Select, from the data, each line where "true" occurs.
(Supplied records Opens)
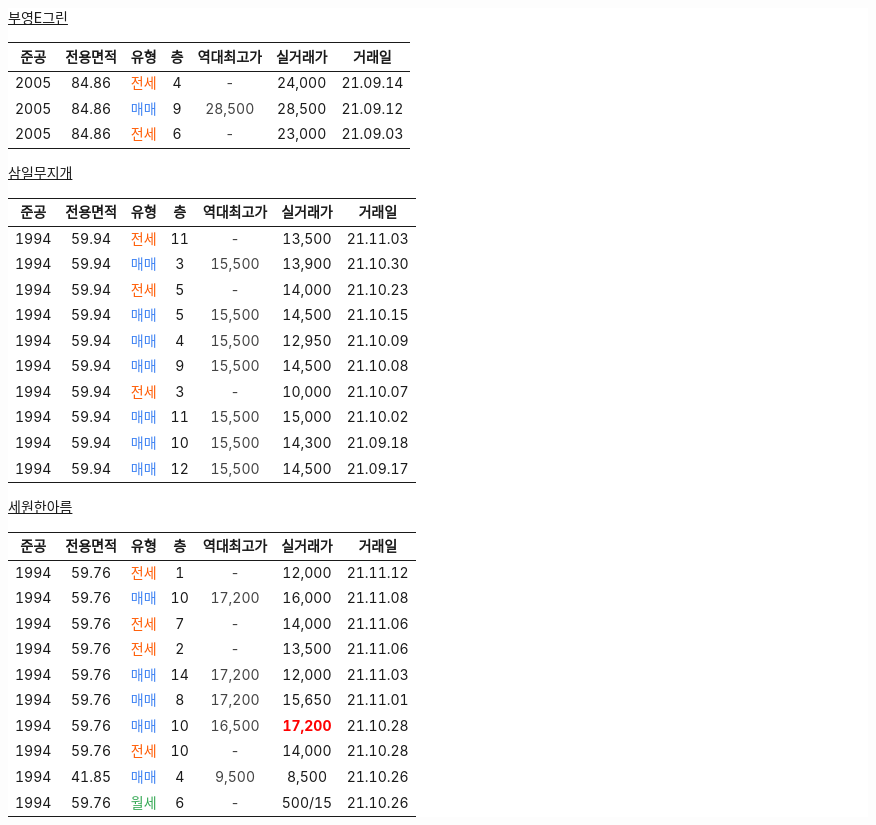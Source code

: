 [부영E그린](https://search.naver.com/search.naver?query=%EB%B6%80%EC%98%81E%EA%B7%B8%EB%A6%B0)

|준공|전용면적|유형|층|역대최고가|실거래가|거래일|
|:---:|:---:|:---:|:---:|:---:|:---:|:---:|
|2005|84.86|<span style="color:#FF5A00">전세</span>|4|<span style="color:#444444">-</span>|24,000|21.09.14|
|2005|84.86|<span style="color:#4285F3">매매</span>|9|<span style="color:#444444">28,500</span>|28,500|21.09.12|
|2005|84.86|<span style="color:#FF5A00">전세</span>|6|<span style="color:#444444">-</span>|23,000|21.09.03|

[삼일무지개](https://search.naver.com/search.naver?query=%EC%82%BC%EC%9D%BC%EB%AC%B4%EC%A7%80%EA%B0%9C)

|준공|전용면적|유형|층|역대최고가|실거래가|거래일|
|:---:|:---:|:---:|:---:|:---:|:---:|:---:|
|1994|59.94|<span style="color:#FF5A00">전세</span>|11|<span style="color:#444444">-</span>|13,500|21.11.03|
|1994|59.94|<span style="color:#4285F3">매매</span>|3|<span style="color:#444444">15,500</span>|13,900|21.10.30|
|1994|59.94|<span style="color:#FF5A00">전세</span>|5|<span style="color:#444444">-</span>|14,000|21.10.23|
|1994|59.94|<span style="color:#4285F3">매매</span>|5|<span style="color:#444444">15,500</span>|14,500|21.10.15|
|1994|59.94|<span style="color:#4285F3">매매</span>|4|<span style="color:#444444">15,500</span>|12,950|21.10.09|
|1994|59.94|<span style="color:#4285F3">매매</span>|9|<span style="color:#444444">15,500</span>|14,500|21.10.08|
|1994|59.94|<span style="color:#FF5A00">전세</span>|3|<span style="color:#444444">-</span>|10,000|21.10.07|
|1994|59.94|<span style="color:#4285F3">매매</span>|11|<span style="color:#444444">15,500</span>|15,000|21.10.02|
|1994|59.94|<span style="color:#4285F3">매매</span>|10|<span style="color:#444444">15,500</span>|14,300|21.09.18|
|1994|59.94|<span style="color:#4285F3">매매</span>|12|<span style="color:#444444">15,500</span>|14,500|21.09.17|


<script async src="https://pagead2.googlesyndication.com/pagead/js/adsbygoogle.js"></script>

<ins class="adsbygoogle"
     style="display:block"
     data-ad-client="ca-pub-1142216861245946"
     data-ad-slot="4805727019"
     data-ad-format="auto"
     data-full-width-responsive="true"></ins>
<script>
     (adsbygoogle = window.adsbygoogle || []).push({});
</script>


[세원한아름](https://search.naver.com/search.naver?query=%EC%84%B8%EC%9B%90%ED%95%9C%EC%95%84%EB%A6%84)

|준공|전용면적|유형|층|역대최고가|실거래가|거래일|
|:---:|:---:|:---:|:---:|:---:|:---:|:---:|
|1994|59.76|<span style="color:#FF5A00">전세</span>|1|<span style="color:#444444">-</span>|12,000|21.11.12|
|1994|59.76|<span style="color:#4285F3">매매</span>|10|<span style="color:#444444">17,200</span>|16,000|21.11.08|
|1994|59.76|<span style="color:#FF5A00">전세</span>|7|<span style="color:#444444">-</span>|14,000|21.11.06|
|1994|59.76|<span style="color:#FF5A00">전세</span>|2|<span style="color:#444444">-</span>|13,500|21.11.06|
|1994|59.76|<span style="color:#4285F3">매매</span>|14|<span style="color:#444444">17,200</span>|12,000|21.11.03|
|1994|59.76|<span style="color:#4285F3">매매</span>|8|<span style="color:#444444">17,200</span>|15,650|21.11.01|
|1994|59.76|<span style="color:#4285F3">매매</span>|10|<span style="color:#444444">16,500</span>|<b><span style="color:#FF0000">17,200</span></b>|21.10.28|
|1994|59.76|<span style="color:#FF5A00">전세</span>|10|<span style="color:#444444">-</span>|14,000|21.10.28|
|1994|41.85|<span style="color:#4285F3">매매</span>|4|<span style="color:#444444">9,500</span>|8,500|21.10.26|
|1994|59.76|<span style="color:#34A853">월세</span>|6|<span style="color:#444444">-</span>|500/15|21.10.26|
(Supplied records Closes)
(Supplied records Opens)
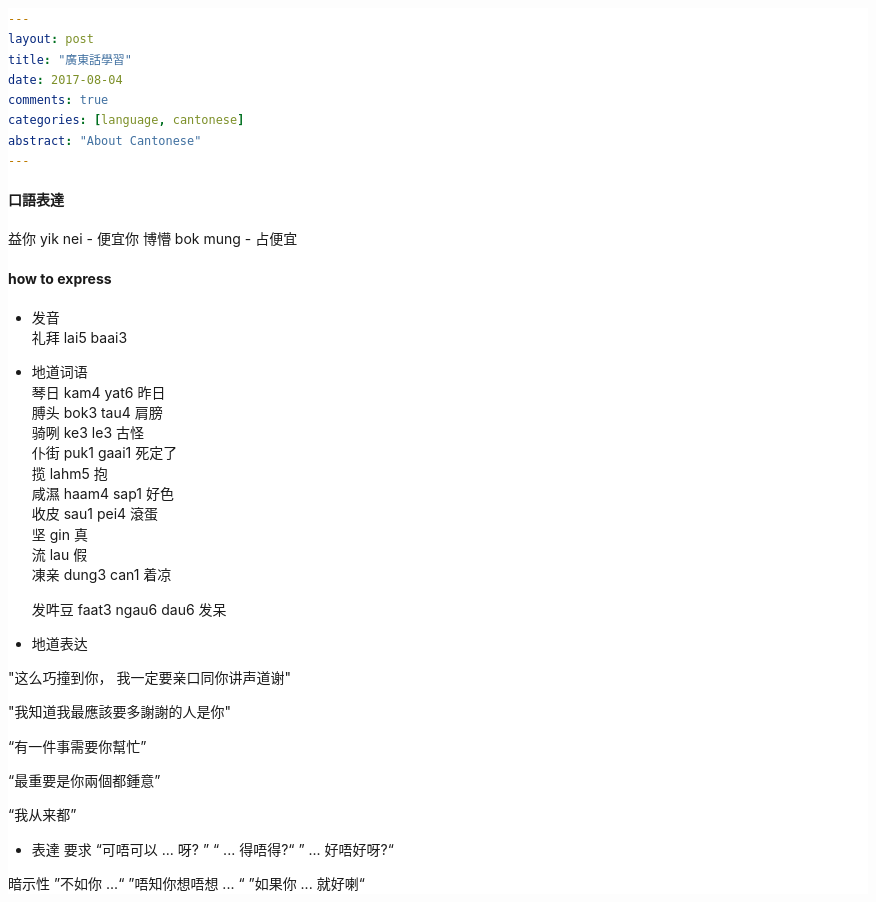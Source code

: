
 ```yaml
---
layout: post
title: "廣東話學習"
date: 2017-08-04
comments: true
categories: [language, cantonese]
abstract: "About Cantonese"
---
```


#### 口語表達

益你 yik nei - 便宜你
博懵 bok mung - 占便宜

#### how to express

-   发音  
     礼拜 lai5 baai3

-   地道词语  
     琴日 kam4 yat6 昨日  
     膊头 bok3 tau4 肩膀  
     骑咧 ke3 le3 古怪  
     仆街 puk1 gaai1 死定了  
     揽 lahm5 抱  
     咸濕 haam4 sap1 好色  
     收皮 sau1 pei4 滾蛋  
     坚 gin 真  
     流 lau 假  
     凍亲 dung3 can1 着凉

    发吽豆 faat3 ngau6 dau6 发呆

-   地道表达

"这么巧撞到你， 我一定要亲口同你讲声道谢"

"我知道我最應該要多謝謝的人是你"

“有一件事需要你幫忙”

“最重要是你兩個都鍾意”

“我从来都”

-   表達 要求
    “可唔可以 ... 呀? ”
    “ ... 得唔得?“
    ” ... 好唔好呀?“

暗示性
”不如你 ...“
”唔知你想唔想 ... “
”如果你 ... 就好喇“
(Supplied records Closes)
▶ [Written solution]
     data-full-width-responsive="true"></ins>
comments: true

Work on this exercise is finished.